Firstly, if you are upgrading the loader, I’d recommend using using the 6.2.0.321 loader, otherwise, you’re just battling tech debt for no good reason. (same goes for using the Final 6.2.1 RC!)

Seems interesting that it this is growing over the weekend, is the dev server internet facing? Is debugging enabled?

The first thing I’d be doing is checking the logs (webserver, tomcat, lucee), if the server goes down, there should be some clues time wise, i.e. when do the logs stop over the weekend, which may point to which requests are causing the problem?

Also on the admin overview page, what do your scopes look like?

Java Tooling

Java has some really nice tooling to investigate and track memory usage, both via heap dumps and monitoring.

JMC is great and let’s you attach to a running java instance

Heap dumps

jmap and jcmd let you capture a heap dump from the command line

https://www.baeldung.com/java-heap-dump-capture

There’s also an admin extension to generate a heap dump

https://download.lucee.org/#25BB800E-A621-4AF1-B2442EB9F56D93E3

Once you have a memory dump in either JMC or MAT and see what the large objects are hanging around.

Java Flight Recording

The other option is with JFR, java flight recording, which is a low overhead monitor which can be used even in production so see what’s going on in real time.

1 Like

Thnx, I’ll try out the above and keep monitoring it.

During testing I have downgraded to several older versions, but all of them failed the JDBC-connection to our databases.
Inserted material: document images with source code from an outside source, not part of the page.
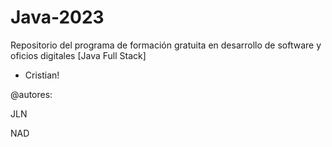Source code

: # Java-2023
Repositorio del programa de formación gratuita en desarrollo de software y oficios digitales [Java Full Stack]

- Cristian!

@autores:

JLN

NAD

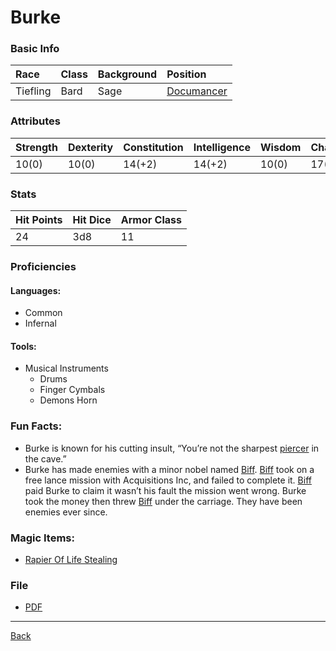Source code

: # Burke

### Basic Info

| Race | Class | Background | Position |
|:--|:--|:--|:--|
| Tiefling | Bard | Sage | [Documancer](../Documents/Documancer.pdf) |

### Attributes

| Strength | Dexterity | Constitution | Intelligence | Wisdom | Charisma |
|:--|:--|:--|:--|:--|:--|
| 10(0) | 10(0) | 14(+2) | 14(+2) | 10(0) | 17(+3) |

### Stats

| Hit Points | Hit Dice | Armor Class |
|:--|:--|:--|
| 24 | 3d8 | 11 |

### Proficiencies
#### Languages:
- Common
- Infernal

#### Tools:
- Musical Instruments
    - Drums
    - Finger Cymbals
    - Demons Horn

### Fun Facts:
- Burke is known for his cutting insult, “You’re not the sharpest [piercer](https://www.aidedd.org/dnd/monstres.php?vo=piercer) in the cave.”
- Burke has made enemies with a minor nobel named [Biff](../NPCs/Biff.md). [Biff](../NPCs/Biff.md) took on a free lance mission with Acquisitions Inc, and failed to complete it. [Biff](../NPCs/Biff.md) paid Burke to claim it wasn’t his fault the mission went wrong. Burke took the money then threw [Biff](../NPCs/Biff.md) under the carriage. They have been enemies ever since.

### Magic Items:
- [Rapier Of Life Stealing](../MagicItems/RapierOfLifeStealing.md)

### File
- [PDF](https://drive.google.com/file/d/1PPWL_Mf2e2X9WmSwG6ARpI9H1a6W70N1)

---
[Back](./)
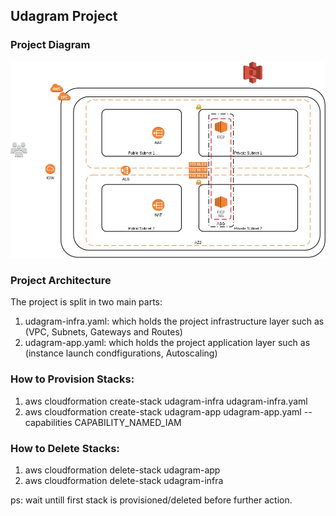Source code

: ## Udagram Project
### Project Diagram
![alt text](https://github.com/deyaa-m/CloudformationHAproject/blob/master/udacity-iac.jpg)
### Project Architecture
The project is split in two main parts:
1. udagram-infra.yaml: which holds the project infrastructure layer such as (VPC, Subnets, Gateways and Routes)
2. udagram-app.yaml: which holds the project application layer such as (instance launch condfigurations, Autoscaling)

### How to Provision Stacks:
1. aws cloudformation create-stack udagram-infra udagram-infra.yaml  
2. aws cloudformation create-stack udagram-app udagram-app.yaml --capabilities CAPABILITY_NAMED_IAM

### How to Delete Stacks:
1. aws cloudformation delete-stack udagram-app
2. aws cloudformation delete-stack udagram-infra

ps: wait untill first stack is provisioned/deleted before further action.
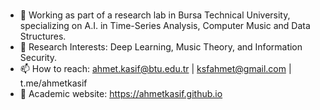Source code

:###
- 🔭 Working as part of a research lab in Bursa Technical University, specializing on A.I. in Time-Series Analysis, Computer Music and Data Structures. 
- 🌱 Research Interests: Deep Learning, Music Theory, and Information Security.
- 📫 How to reach: ahmet.kasif@btu.edu.tr | ksfahmet@gmail.com | t.me/ahmetkasif
- 💪 Academic website: https://ahmetkasif.github.io
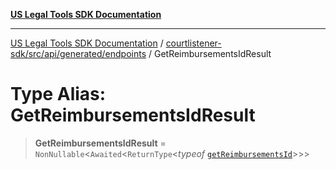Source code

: [**US Legal Tools SDK Documentation**](../../../../../../README.md)

***

[US Legal Tools SDK Documentation](../../../../../../README.md) / [courtlistener-sdk/src/api/generated/endpoints](../README.md) / GetReimbursementsIdResult

# Type Alias: GetReimbursementsIdResult

> **GetReimbursementsIdResult** = `NonNullable`\<`Awaited`\<`ReturnType`\<*typeof* [`getReimbursementsId`](../functions/getReimbursementsId.md)\>\>\>
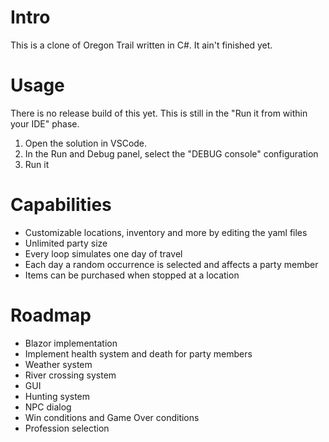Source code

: # Intro
This is a clone of Oregon Trail written in C#. It ain't finished yet.

# Usage
There is no release build of this yet. This is still in the "Run it from within your IDE" phase.

1. Open the solution in VSCode.
2. In the Run and Debug panel, select the "DEBUG console" configuration
3. Run it

# Capabilities
* Customizable locations, inventory and more by editing the yaml files
* Unlimited party size
* Every loop simulates one day of travel
* Each day a random occurrence is selected and affects a party member
* Items can be purchased when stopped at a location

# Roadmap
* Blazor implementation
* Implement health system and death for party members
* Weather system
* River crossing system
* GUI
* Hunting system
* NPC dialog
* Win conditions and Game Over conditions
* Profession selection
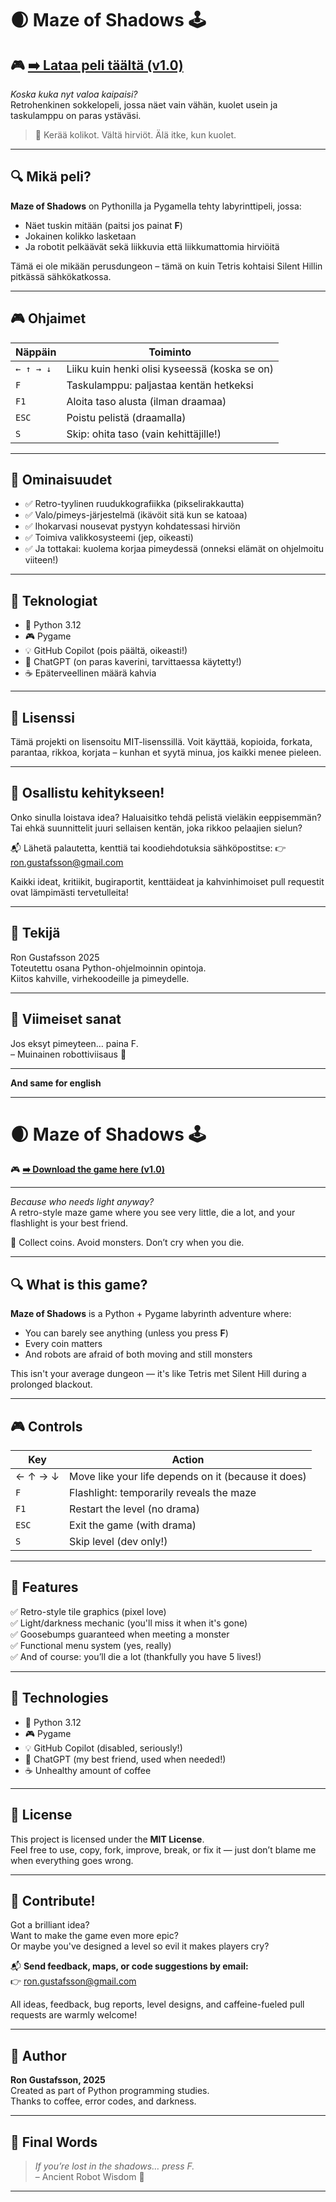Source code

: # 🌒 Maze of Shadows 🕹️
🎮 **[➡️ Lataa peli täältä (v1.0)](https://github.com/Ron-Gustafsson/Maze-Of-Shadows/releases/tag/V1.0)**
---

*Koska kuka nyt valoa kaipaisi?*  
Retrohenkinen sokkelopeli, jossa näet vain vähän, kuolet usein ja taskulamppu on paras ystäväsi.

> 🧱 Kerää kolikot. Vältä hirviöt. Älä itke, kun kuolet.

---

## 🔍 Mikä peli?

**Maze of Shadows** on Pythonilla ja Pygamella tehty labyrinttipeli, jossa:

- Näet tuskin mitään (paitsi jos painat **F**)
- Jokainen kolikko lasketaan
- Ja robotit pelkäävät sekä liikkuvia että liikkumattomia hirviöitä

Tämä ei ole mikään perusdungeon – tämä on kuin Tetris kohtaisi Silent Hillin pitkässä sähkökatkossa.

---

## 🎮 Ohjaimet

| Näppäin | Toiminto |
|--------|----------|
| `← ↑ → ↓` | Liiku kuin henki olisi kyseessä (koska se on) |
| `F` | Taskulamppu: paljastaa kentän hetkeksi |
| `F1` | Aloita taso alusta (ilman draamaa) |
| `ESC` | Poistu pelistä (draamalla) |
| `S` | Skip: ohita taso (vain kehittäjille!) |

---

## 🧠 Ominaisuudet

- ✅ Retro-tyylinen ruudukkografiikka (pikselirakkautta)
- ✅ Valo/pimeys-järjestelmä (ikävöit sitä kun se katoaa)
- ✅ Ihokarvasi nousevat pystyyn kohdatessasi hirviön
- ✅ Toimiva valikkosysteemi (jep, oikeasti)
- ✅ Ja tottakai: kuolema korjaa pimeydessä (onneksi elämät on ohjelmoitu viiteen!)

---

## 🧰 Teknologiat

- 🐍 Python 3.12
- 🎮 Pygame
- 💡 GitHub Copilot (pois päältä, oikeasti!)
- 💖 ChatGPT (on paras kaverini, tarvittaessa käytetty!)
- ☕ Epäterveellinen määrä kahvia

---

## 📜 Lisenssi
Tämä projekti on lisensoitu MIT-lisenssillä.
Voit käyttää, kopioida, forkata, parantaa, rikkoa, korjata – kunhan et syytä minua, jos kaikki menee pieleen.

---

## 🤝 Osallistu kehitykseen!
Onko sinulla loistava idea?
Haluaisitko tehdä pelistä vieläkin eeppisemmän?
Tai ehkä suunnittelit juuri sellaisen kentän, joka rikkoo pelaajien sielun?

📬 Lähetä palautetta, kenttiä tai koodiehdotuksia sähköpostitse:
👉 ron.gustafsson@gmail.com

Kaikki ideat, kritiikit, bugiraportit, kenttäideat ja kahvinhimoiset pull requestit ovat lämpimästi tervetulleita!

---

## 🙏 Tekijä
Ron Gustafsson 2025  
Toteutettu osana Python-ohjelmoinnin opintoja.  
Kiitos kahville, virhekoodeille ja pimeydelle.  

---

## 🎯 Viimeiset sanat
Jos eksyt pimeyteen… paina F.  
– Muinainen robottiviisaus 🤖  

---
**And same for english** 

---

# 🌒 Maze of Shadows 🕹️ 
🎮 **[➡️ Download the game here (v1.0)](https://github.com/Ron-Gustafsson/Maze-Of-Shadows/releases/tag/V1.0)**  

---
*Because who needs light anyway?*  
A retro-style maze game where you see very little, die a lot, and your flashlight is your best friend.

🧱 Collect coins. Avoid monsters. Don’t cry when you die.

---

## 🔍 What is this game?

**Maze of Shadows** is a Python + Pygame labyrinth adventure where:

- You can barely see anything (unless you press **F**)
- Every coin matters
- And robots are afraid of both moving and still monsters

This isn't your average dungeon — it's like Tetris met Silent Hill during a prolonged blackout.

---

## 🎮 Controls

| Key         | Action                                              |
|-------------|-----------------------------------------------------|
| ← ↑ → ↓     | Move like your life depends on it (because it does) |
| `F`         | Flashlight: temporarily reveals the maze            |
| `F1`        | Restart the level (no drama)                        |
| `ESC`       | Exit the game (with drama)                          |
| `S`         | Skip level (dev only!)                              |

---

## 🧠 Features

✅ Retro-style tile graphics (pixel love)  
✅ Light/darkness mechanic (you'll miss it when it's gone)  
✅ Goosebumps guaranteed when meeting a monster  
✅ Functional menu system (yes, really)  
✅ And of course: you’ll die a lot (thankfully you have 5 lives!)

---

## 🧰 Technologies

- 🐍 Python 3.12  
- 🎮 Pygame  
- 💡 GitHub Copilot (disabled, seriously!)  
- 💖 ChatGPT (my best friend, used when needed!)  
- ☕ Unhealthy amount of coffee

---

## 📜 License

This project is licensed under the **MIT License**.  
Feel free to use, copy, fork, improve, break, or fix it — just don’t blame me when everything goes wrong.

---

## 🤝 Contribute!

Got a brilliant idea?  
Want to make the game even more epic?  
Or maybe you've designed a level so evil it makes players cry?

📬 **Send feedback, maps, or code suggestions by email:**  
👉 ron.gustafsson@gmail.com

All ideas, feedback, bug reports, level designs, and caffeine-fueled pull requests are warmly welcome!

---

## 🙏 Author

**Ron Gustafsson, 2025**  
Created as part of Python programming studies.  
Thanks to coffee, error codes, and darkness.

---

## 🎯 Final Words

> *If you’re lost in the shadows… press F.*  
> – Ancient Robot Wisdom 🤖

---


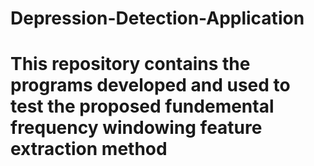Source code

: # Depression-Detection-Application
# This repository contains the programs developed and used to test the proposed fundemental frequency windowing feature extraction method
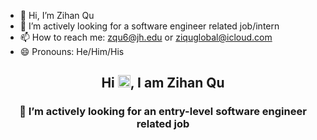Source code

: - 👋 Hi, I’m Zihan Qu
- 👀 I’m actively looking for a software engineer related job/intern
- 📫 How to reach me: zqu6@jh.edu or ziquglobal@icloud.com
- 😄 Pronouns: He/Him/His

<h2 align="center">Hi <img src="https://raw.githubusercontent.com/MartinHeinz/MartinHeinz/master/wave.gif" width="20">, I am Zihan Qu </h2>
<h3 align="center">👀 I’m actively looking for an entry-level software engineer related job </h3>



<!---
ZihanAtJohnsHopkinsISI/ZihanAtJohnsHopkinsISI is a ✨ special ✨ repository because its `README.md` (this file) appears on your GitHub profile.
You can click the Preview link to take a look at your changes.
--->
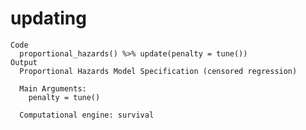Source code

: # updating

    Code
      proportional_hazards() %>% update(penalty = tune())
    Output
      Proportional Hazards Model Specification (censored regression)
      
      Main Arguments:
        penalty = tune()
      
      Computational engine: survival 
      

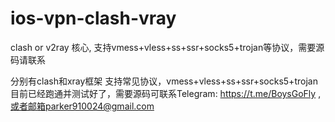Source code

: # ios-vpn-clash-vray
clash or v2ray 核心, 支持vmess+vless+ss+ssr+socks5+trojan等协议，需要源码请联系

分别有clash和xray框架
支持常见协议，vmess+vless+ss+ssr+socks5+trojan
目前已经跑通并测试好了，需要源码可联系Telegram: https://t.me/BoysGoFly , 或者邮箱parker910024@gmail.com
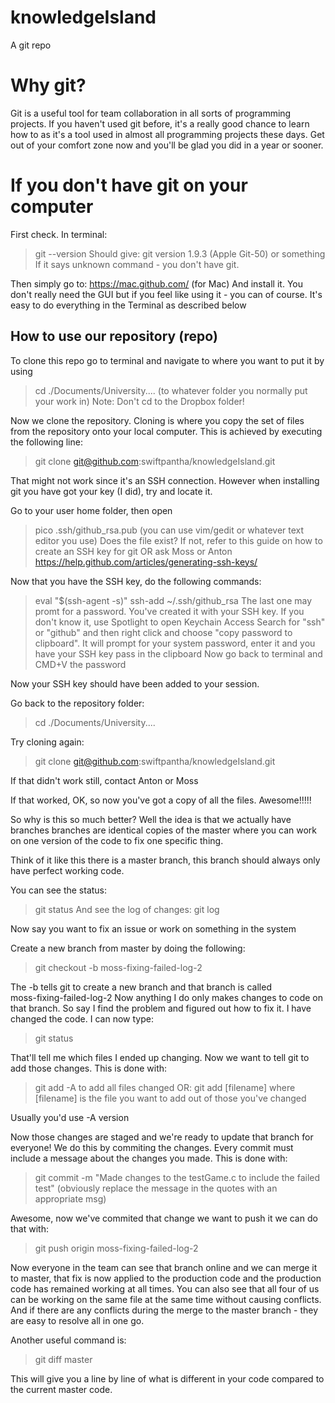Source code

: # knowledgeIsland
A git repo

# Why git?
Git is a useful tool for team collaboration in all sorts of programming projects.
If you haven't used git before, it's a really good chance to learn how to as it's a tool used in almost all programming projects these days.
Get out of your comfort zone now and you'll be glad you did in a year or sooner.

# If you don't have git on your computer
First check. In terminal:
> git --version
Should give: git version 1.9.3 (Apple Git-50) or something
If it says unknown command - you don't have git.

Then simply go to: https://mac.github.com/ (for Mac)
And install it.
You don't really need the GUI but if you feel like using it - you can of course.
It's easy to do everything in the Terminal as described below

## How to use our repository (repo)

To clone this repo go to terminal and navigate to where you want 
to put it by using 

> cd ./Documents/University.... 
(to whatever folder you normally put your work in)
Note: Don't cd to the Dropbox folder!

Now we clone the repository. Cloning is where you copy the set of files
from the repository onto your local computer. This is achieved by executing 
the following line:

> git clone git@github.com:swiftpantha/knowledgeIsland.git

That might not work since it's an SSH connection.
However when installing git you have got your key (I did), try and locate it.

Go to your user home folder, then open
> pico .ssh/github_rsa.pub
(you can use vim/gedit or whatever text editor you use)
Does the file exist?
If not, refer to this guide on how to create an SSH key for git OR ask Moss or Anton
https://help.github.com/articles/generating-ssh-keys/

Now that you have the SSH key, do the following commands:
> eval "$(ssh-agent -s)"
> ssh-add ~/.ssh/github_rsa
The last one may promt for a password. You've created it with your SSH key. 
If you don't know it, use Spotlight to open Keychain Access
Search for "ssh" or "github" and then right click and choose "copy password to clipboard". 
It will prompt for your system password, enter it and you have your SSH key pass in the clipboard
Now go back to terminal and CMD+V the password

Now your SSH key should have been added to your session.

Go back to the repository folder:
> cd ./Documents/University....

Try cloning again:
> git clone git@github.com:swiftpantha/knowledgeIsland.git

If that didn't work still, contact Anton or Moss

If that worked, OK, so now you've got a copy of all the files. Awesome!!!!!

So why is this so much better? Well the idea is that we actually have branches
branches are identical copies of the master where you can work on one version
of the code to fix one specific thing.

Think of it like this there is a master branch, this branch should
always only have perfect working code. 

You can see the status:
> git status
And see the log of changes:
> git log

Now say you want to fix an issue or work on something in the system

Create a new branch from master by doing the following:

> git checkout -b moss-fixing-failed-log-2

The -b tells git to create a new branch and that branch is called  
moss-fixing-failed-log-2 Now anything I do only makes changes to code on
that branch. So say I find the problem and figured out how to fix it. I have changed the code.
I can now type:

> git status

That'll tell me which files I ended up changing. Now we want to tell git
to add those changes. This is done with:

> git add -A 
to add all files changed
OR:
> git add [filename]
where [filename] is the file you want to add out of those you've changed

Usually you'd use -A version

Now those changes are staged and we're ready to update that branch for everyone!
We do this by commiting the changes. Every commit must include a message about
the changes you made. This is done with:

> git commit -m "Made changes to the testGame.c to include the failed test"
(obviously replace the message in the quotes with an appropriate msg)

Awesome, now we've commited that change we want to push it we can do that with:

> git push origin moss-fixing-failed-log-2 

Now everyone in the team can see that branch online and we can merge it to master, that fix is 
now applied to the production code and the production code has remained 
working at all times. You can also see that all four of us can be working on
the same file at the same time without causing conflicts.
And if there are any conflicts during the merge to the master branch - they are easy to resolve all in one go.

Another useful command is:

> git diff master 

This will give you a line by line of what is different in your code compared to the current master code.

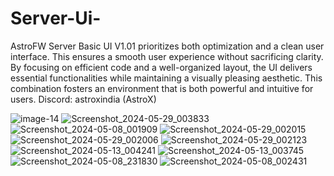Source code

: # Server-Ui-



AstroFW Server Basic UI V1.01 prioritizes both optimization and a clean user interface. This ensures a smooth user experience without sacrificing clarity. 
By focusing on efficient code and a well-organized layout, the UI delivers essential functionalities while maintaining a visually pleasing aesthetic. 
This combination fosters an environment that is both powerful and intuitive for users.
Discord: astroxindia (AstroX)




![image-14](https://github.com/AstroXIndia/Server-Ui-/assets/142815653/10048e07-d443-4dc1-8881-a99bcf710232)
![Screenshot_2024-05-29_003833](https://github.com/AstroXIndia/Server-Ui-/assets/142815653/61461930-8b52-4320-a404-fc220bae0016)
![Screenshot_2024-05-08_001909](https://github.com/AstroXIndia/Server-Ui-/assets/142815653/811c62ae-365c-41ef-baf1-7e7087fe968b)
![Screenshot_2024-05-29_002015](https://github.com/AstroXIndia/Server-Ui-/assets/142815653/e00a5f29-5d98-4625-94ae-763147265c91)
![Screenshot_2024-05-29_002006](https://github.com/AstroXIndia/Server-Ui-/assets/142815653/ea279e10-3d1f-43b2-bb95-16d7b750dcdb)
![Screenshot_2024-05-29_002123](https://github.com/AstroXIndia/Server-Ui-/assets/142815653/ff916efd-4690-4d6b-a278-82444a0deedc)
![Screenshot_2024-05-13_004241](https://github.com/AstroXIndia/Server-Ui-/assets/142815653/ac15a678-b4fb-40d6-a332-584ffcd60ffe)
![Screenshot_2024-05-13_003745](https://github.com/AstroXIndia/Server-Ui-/assets/142815653/d3d6d5a7-6a26-4c33-8aaa-31be2f36ebc9)
![Screenshot_2024-05-08_231830](https://github.com/AstroXIndia/Server-Ui-/assets/142815653/933d67d3-d5be-4188-a7db-9b531599525a)
![Screenshot_2024-05-08_002431](https://github.com/AstroXIndia/Server-Ui-/assets/142815653/c8682ef6-ba80-4f3e-b82c-9f10ec9d4cf5)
No matter which version I used below 6.2.0.321 they alle failed in the same manner.

So I’m back on 6.2.0.321 now and have also changed the JAR-loader to the latest version (tried that before I read your answer here :slight_smile: - even though I read somewhere that the loader is not looked at anymore since 6.2? Or did I read that wrong here: Lucee 5.4 to 6.2 Upgrade Guide, Tomcat 9 to Tomcat 11).

Will have a look at logging etc. during this week and also the scopes, to see what might be causing this. The scopes do not look worrisome at the moment, but maybe during the week it will worsen. I’ll take the time and see. garbage collection looks like it working well if I view the real-time monitoring in the Admin. Thnx 4 the tips so far!

@Zackster off-topic: which version of Java and Tomcat does a fresh 6.2 install come with? Java 11 and Tomcat 9.x still or some other versions?

Only the restriction on running older versions on a new loader has been removed

It’s really high time to forget about 6.2.0, the 6.2.1 final RC is what you should be using, it’s mainly a bug fix release, addressing quite a few regressions in 6.2, otherwise, you’re just risking wasting time battling tech debt

Lucee 6.2.1 bundles Tomcat 11 and Java 21.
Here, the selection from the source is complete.